Leave out the pictures and print the rest of the entries exactly as they stand.

*** THE DATA ***

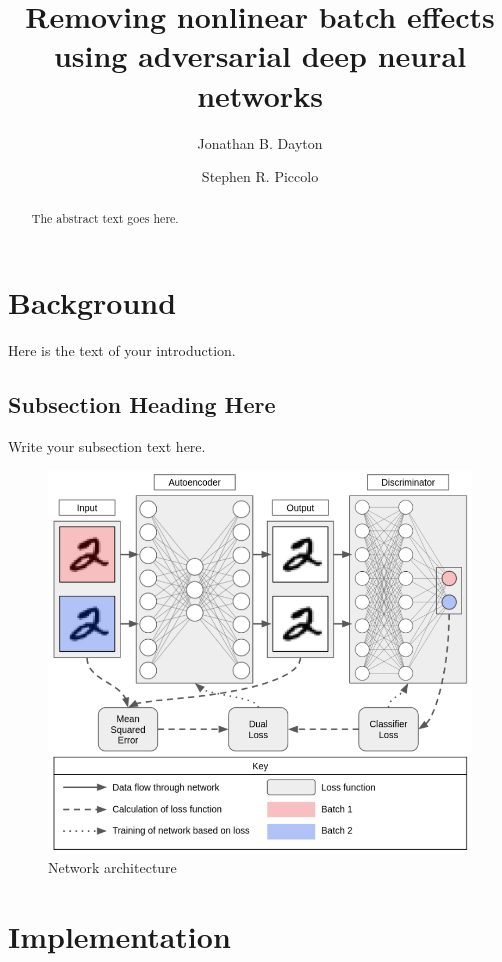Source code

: \documentclass[titlepage]{article}
\begin{document}
\title{Removing nonlinear batch effects using adversarial deep neural networks}
\author[1]{Jonathan B. Dayton}
\author[1,2]{Stephen R. Piccolo}

\maketitle

\begin{abstract}
	The abstract text goes here.
\end{abstract}

\section{Background}
Here is the text of your introduction.

\subsection{Subsection Heading Here}
Write your subsection text here.

\begin{figure}
	\centering
	\includegraphics[width=4.5in]{figures/network}
	\caption{Network architecture}
	\label{simulationfigure}
\end{figure}

\section{Implementation}
\end{document}
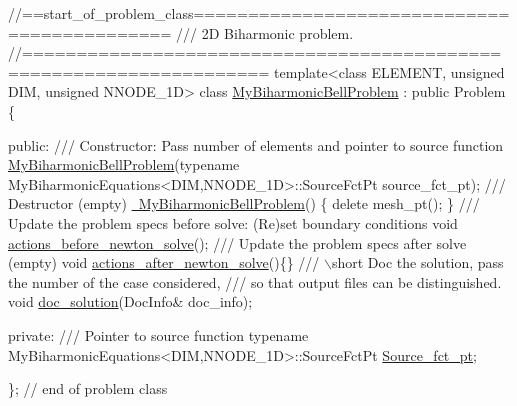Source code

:  
\begin{DoxyCodeInclude}
\textcolor{comment}{//==start\_of\_problem\_class============================================}
\textcolor{comment}{/// 2D Biharmonic problem.}
\textcolor{comment}{}\textcolor{comment}{//====================================================================}
\textcolor{keyword}{template}<\textcolor{keyword}{class} ELEMENT, \textcolor{keywordtype}{unsigned} DIM, \textcolor{keywordtype}{unsigned} NNODE\_1D> 
\textcolor{keyword}{class }\hyperlink{classMyBiharmonicBellProblem}{MyBiharmonicBellProblem} : \textcolor{keyword}{public} Problem
\{

\textcolor{keyword}{public}:
\textcolor{comment}{}
\textcolor{comment}{ /// Constructor: Pass number of elements and pointer to source function}
\textcolor{comment}{} \hyperlink{classMyBiharmonicBellProblem_a61b5ab7db1511188dd7ca00e01179dda}{MyBiharmonicBellProblem}(\textcolor{keyword}{typename} MyBiharmonicEquations<DIM,NNODE\_1D>::SourceFctPt 
      source\_fct\_pt);
\textcolor{comment}{}
\textcolor{comment}{ /// Destructor (empty)}
\textcolor{comment}{} \hyperlink{classMyBiharmonicBellProblem_aa81548287a36375d4e3841cf3d71489b}{~MyBiharmonicBellProblem}()
  \{
   \textcolor{keyword}{delete} mesh\_pt();
  \}
\textcolor{comment}{}
\textcolor{comment}{ /// Update the problem specs before solve: (Re)set boundary conditions}
\textcolor{comment}{} \textcolor{keywordtype}{void} \hyperlink{classMyBiharmonicBellProblem_acdbf06c4f8cf70ee89cd8f1002da98e8}{actions\_before\_newton\_solve}();
\textcolor{comment}{}
\textcolor{comment}{ /// Update the problem specs after solve (empty)}
\textcolor{comment}{} \textcolor{keywordtype}{void} \hyperlink{classMyBiharmonicBellProblem_afbe1effa8e47ff655f99d8ec869eaa2f}{actions\_after\_newton\_solve}()\{\}
\textcolor{comment}{}
\textcolor{comment}{ /// \(\backslash\)short Doc the solution, pass the number of the case considered,}
\textcolor{comment}{ /// so that output files can be distinguished.}
\textcolor{comment}{} \textcolor{keywordtype}{void} \hyperlink{classMyBiharmonicBellProblem_ae361099fb498e9965ea37a648ce71032}{doc\_solution}(DocInfo& doc\_info);
 
\textcolor{keyword}{private}:
\textcolor{comment}{}
\textcolor{comment}{ /// Pointer to source function}
\textcolor{comment}{} \textcolor{keyword}{typename} MyBiharmonicEquations<DIM,NNODE\_1D>::SourceFctPt \hyperlink{classMyBiharmonicBellProblem_ac67539e5f625b52f2da8055599e2c72d}{Source\_fct\_pt};
 
\}; \textcolor{comment}{// end of problem class}

\end{DoxyCodeInclude}





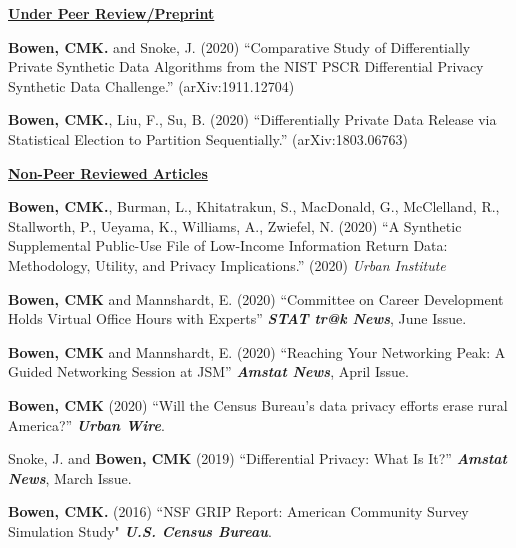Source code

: \documentclass[11pt, letterpaper, roman]{moderncv} %
\begin{document}
\begin{etaremune}[topsep=0pt, itemsep=3pt, partopsep=0pt, parsep=0pt]
\vspace{4pt}
\hspace{-0.30in}\noindent\underline{\textbf{Under Peer Review/Preprint}}
    \item \textbf{Bowen, CMK.} and Snoke, J. (2020) ``Comparative Study of Differentially Private Synthetic Data Algorithms from the NIST PSCR Differential Privacy Synthetic Data Challenge.''
    (arXiv:1911.12704)

    \item \textbf{Bowen, CMK.}, Liu, F., Su, B. (2020) ``Differentially Private Data Release via Statistical Election to Partition Sequentially.''
    (arXiv:1803.06763)
\end{etaremune}

\vspace{4pt}
\noindent\underline{\textbf{Non-Peer Reviewed Articles}}

\vspace{4pt}
\begin{etaremune}[topsep=0pt, itemsep=4pt, partopsep=0pt, parsep=0pt]
    \item \textbf{Bowen, CMK.}, Burman, L., Khitatrakun, S., MacDonald, G., McClelland, R., Stallworth, P., Ueyama, K., Williams, A., Zwiefel, N. (2020) ``A Synthetic Supplemental Public-Use File of Low-Income Information Return Data: Methodology, Utility, and Privacy Implications.'' (2020) \textit{Urban Institute}

    \item \textbf{Bowen, CMK} and Mannshardt, E. (2020) ``Committee on Career Development Holds Virtual Office Hours with Experts'' \textbf{\textit{STAT tr@k News}}, June Issue.

    \item \textbf{Bowen, CMK} and Mannshardt, E. (2020) ``Reaching Your Networking Peak: A Guided Networking Session at JSM'' \textbf{\textit{Amstat News}}, April Issue.
    
    \item \textbf{Bowen, CMK} (2020) ``Will the Census Bureau's data privacy efforts erase rural America?'' \textbf{\textit{Urban Wire}}. 
    
    \item Snoke, J. and \textbf{Bowen, CMK} (2019) ``Differential Privacy: What Is It?'' \textbf{\textit{Amstat News}}, March Issue.
    
    \item \textbf{Bowen, CMK.} (2016) ``NSF GRIP Report: American Community Survey Simulation Study" \textbf{\textit{U.S. Census Bureau}}.  
\end{etaremune}
\end{document}
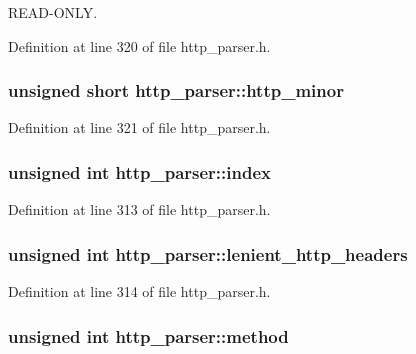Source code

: R\-E\-A\-D-\/\-O\-N\-L\-Y. 



Definition at line 320 of file http\-\_\-parser.\-h.

\hypertarget{structhttp__parser_ae8af6433c824f5348773842db62ad4ab}{
\subsubsection[{http\-\_\-minor}]{\setlength{\rightskip}{0pt plus 5cm}unsigned short http\-\_\-parser\-::http\-\_\-minor}}\label{structhttp__parser_ae8af6433c824f5348773842db62ad4ab}


Definition at line 321 of file http\-\_\-parser.\-h.

\hypertarget{structhttp__parser_a6f7ba706f975f447b3bf72be97facdf8}{
\subsubsection[{index}]{\setlength{\rightskip}{0pt plus 5cm}unsigned int http\-\_\-parser\-::index}}\label{structhttp__parser_a6f7ba706f975f447b3bf72be97facdf8}


Definition at line 313 of file http\-\_\-parser.\-h.

\hypertarget{structhttp__parser_acd80a931fcc87d41999397af1662fc3c}{
\subsubsection[{lenient\-\_\-http\-\_\-headers}]{\setlength{\rightskip}{0pt plus 5cm}unsigned int http\-\_\-parser\-::lenient\-\_\-http\-\_\-headers}}\label{structhttp__parser_acd80a931fcc87d41999397af1662fc3c}


Definition at line 314 of file http\-\_\-parser.\-h.

\hypertarget{structhttp__parser_a7955de339fafd81ad54380845913457d}{
\subsubsection[{method}]{\setlength{\rightskip}{0pt plus 5cm}unsigned int http\-\_\-parser\-::method}}\label{structhttp__parser_a7955de339fafd81ad54380845913457d}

*** End of THE DATA ***

#### [OUTPUT BELOW]
Source code

: \documentclass[titlepage]{article}
\begin{document}
\title{Removing nonlinear batch effects using adversarial deep neural networks}
\author[1]{Jonathan B. Dayton}
\author[1,2]{Stephen R. Piccolo}

\maketitle

\begin{abstract}
	The abstract text goes here.
\end{abstract}

\section{Background}
Here is the text of your introduction.

\subsection{Subsection Heading Here}
Write your subsection text here.

\begin{figure}
	\centering
	\includegraphics[width=4.5in]{figures/network}
	\caption{Network architecture}
	\label{simulationfigure}
\end{figure}

\section{Implementation}
\end{document}
Source code

:  
\begin{DoxyCodeInclude}
\textcolor{comment}{//==start\_of\_problem\_class============================================}
\textcolor{comment}{/// 2D Biharmonic problem.}
\textcolor{comment}{}\textcolor{comment}{//====================================================================}
\textcolor{keyword}{template}<\textcolor{keyword}{class} ELEMENT, \textcolor{keywordtype}{unsigned} DIM, \textcolor{keywordtype}{unsigned} NNODE\_1D> 
\textcolor{keyword}{class }\hyperlink{classMyBiharmonicBellProblem}{MyBiharmonicBellProblem} : \textcolor{keyword}{public} Problem
\{

\textcolor{keyword}{public}:
\textcolor{comment}{}
\textcolor{comment}{ /// Constructor: Pass number of elements and pointer to source function}
\textcolor{comment}{} \hyperlink{classMyBiharmonicBellProblem_a61b5ab7db1511188dd7ca00e01179dda}{MyBiharmonicBellProblem}(\textcolor{keyword}{typename} MyBiharmonicEquations<DIM,NNODE\_1D>::SourceFctPt 
      source\_fct\_pt);
\textcolor{comment}{}
\textcolor{comment}{ /// Destructor (empty)}
\textcolor{comment}{} \hyperlink{classMyBiharmonicBellProblem_aa81548287a36375d4e3841cf3d71489b}{~MyBiharmonicBellProblem}()
  \{
   \textcolor{keyword}{delete} mesh\_pt();
  \}
\textcolor{comment}{}
\textcolor{comment}{ /// Update the problem specs before solve: (Re)set boundary conditions}
\textcolor{comment}{} \textcolor{keywordtype}{void} \hyperlink{classMyBiharmonicBellProblem_acdbf06c4f8cf70ee89cd8f1002da98e8}{actions\_before\_newton\_solve}();
\textcolor{comment}{}
\textcolor{comment}{ /// Update the problem specs after solve (empty)}
\textcolor{comment}{} \textcolor{keywordtype}{void} \hyperlink{classMyBiharmonicBellProblem_afbe1effa8e47ff655f99d8ec869eaa2f}{actions\_after\_newton\_solve}()\{\}
\textcolor{comment}{}
\textcolor{comment}{ /// \(\backslash\)short Doc the solution, pass the number of the case considered,}
\textcolor{comment}{ /// so that output files can be distinguished.}
\textcolor{comment}{} \textcolor{keywordtype}{void} \hyperlink{classMyBiharmonicBellProblem_ae361099fb498e9965ea37a648ce71032}{doc\_solution}(DocInfo& doc\_info);
 
\textcolor{keyword}{private}:
\textcolor{comment}{}
\textcolor{comment}{ /// Pointer to source function}
\textcolor{comment}{} \textcolor{keyword}{typename} MyBiharmonicEquations<DIM,NNODE\_1D>::SourceFctPt \hyperlink{classMyBiharmonicBellProblem_ac67539e5f625b52f2da8055599e2c72d}{Source\_fct\_pt};
 
\}; \textcolor{comment}{// end of problem class}

\end{DoxyCodeInclude}





Source code

: \documentclass[11pt, letterpaper, roman]{moderncv} %
\begin{document}
\begin{etaremune}[topsep=0pt, itemsep=3pt, partopsep=0pt, parsep=0pt]
\vspace{4pt}
\hspace{-0.30in}\noindent\underline{\textbf{Under Peer Review/Preprint}}
    \item \textbf{Bowen, CMK.} and Snoke, J. (2020) ``Comparative Study of Differentially Private Synthetic Data Algorithms from the NIST PSCR Differential Privacy Synthetic Data Challenge.''
    (arXiv:1911.12704)

    \item \textbf{Bowen, CMK.}, Liu, F., Su, B. (2020) ``Differentially Private Data Release via Statistical Election to Partition Sequentially.''
    (arXiv:1803.06763)
\end{etaremune}

\vspace{4pt}
\noindent\underline{\textbf{Non-Peer Reviewed Articles}}

\vspace{4pt}
\begin{etaremune}[topsep=0pt, itemsep=4pt, partopsep=0pt, parsep=0pt]
    \item \textbf{Bowen, CMK.}, Burman, L., Khitatrakun, S., MacDonald, G., McClelland, R., Stallworth, P., Ueyama, K., Williams, A., Zwiefel, N. (2020) ``A Synthetic Supplemental Public-Use File of Low-Income Information Return Data: Methodology, Utility, and Privacy Implications.'' (2020) \textit{Urban Institute}

    \item \textbf{Bowen, CMK} and Mannshardt, E. (2020) ``Committee on Career Development Holds Virtual Office Hours with Experts'' \textbf{\textit{STAT tr@k News}}, June Issue.

    \item \textbf{Bowen, CMK} and Mannshardt, E. (2020) ``Reaching Your Networking Peak: A Guided Networking Session at JSM'' \textbf{\textit{Amstat News}}, April Issue.
    
    \item \textbf{Bowen, CMK} (2020) ``Will the Census Bureau's data privacy efforts erase rural America?'' \textbf{\textit{Urban Wire}}. 
    
    \item Snoke, J. and \textbf{Bowen, CMK} (2019) ``Differential Privacy: What Is It?'' \textbf{\textit{Amstat News}}, March Issue.
    
    \item \textbf{Bowen, CMK.} (2016) ``NSF GRIP Report: American Community Survey Simulation Study" \textbf{\textit{U.S. Census Bureau}}.  
\end{etaremune}
\end{document}
Source code

: R\-E\-A\-D-\/\-O\-N\-L\-Y. 



Definition at line 320 of file http\-\_\-parser.\-h.

\hypertarget{structhttp__parser_ae8af6433c824f5348773842db62ad4ab}{
\subsubsection[{http\-\_\-minor}]{\setlength{\rightskip}{0pt plus 5cm}unsigned short http\-\_\-parser\-::http\-\_\-minor}}\label{structhttp__parser_ae8af6433c824f5348773842db62ad4ab}


Definition at line 321 of file http\-\_\-parser.\-h.

\hypertarget{structhttp__parser_a6f7ba706f975f447b3bf72be97facdf8}{
\subsubsection[{index}]{\setlength{\rightskip}{0pt plus 5cm}unsigned int http\-\_\-parser\-::index}}\label{structhttp__parser_a6f7ba706f975f447b3bf72be97facdf8}


Definition at line 313 of file http\-\_\-parser.\-h.

\hypertarget{structhttp__parser_acd80a931fcc87d41999397af1662fc3c}{
\subsubsection[{lenient\-\_\-http\-\_\-headers}]{\setlength{\rightskip}{0pt plus 5cm}unsigned int http\-\_\-parser\-::lenient\-\_\-http\-\_\-headers}}\label{structhttp__parser_acd80a931fcc87d41999397af1662fc3c}


Definition at line 314 of file http\-\_\-parser.\-h.

\hypertarget{structhttp__parser_a7955de339fafd81ad54380845913457d}{
\subsubsection[{method}]{\setlength{\rightskip}{0pt plus 5cm}unsigned int http\-\_\-parser\-::method}}\label{structhttp__parser_a7955de339fafd81ad54380845913457d}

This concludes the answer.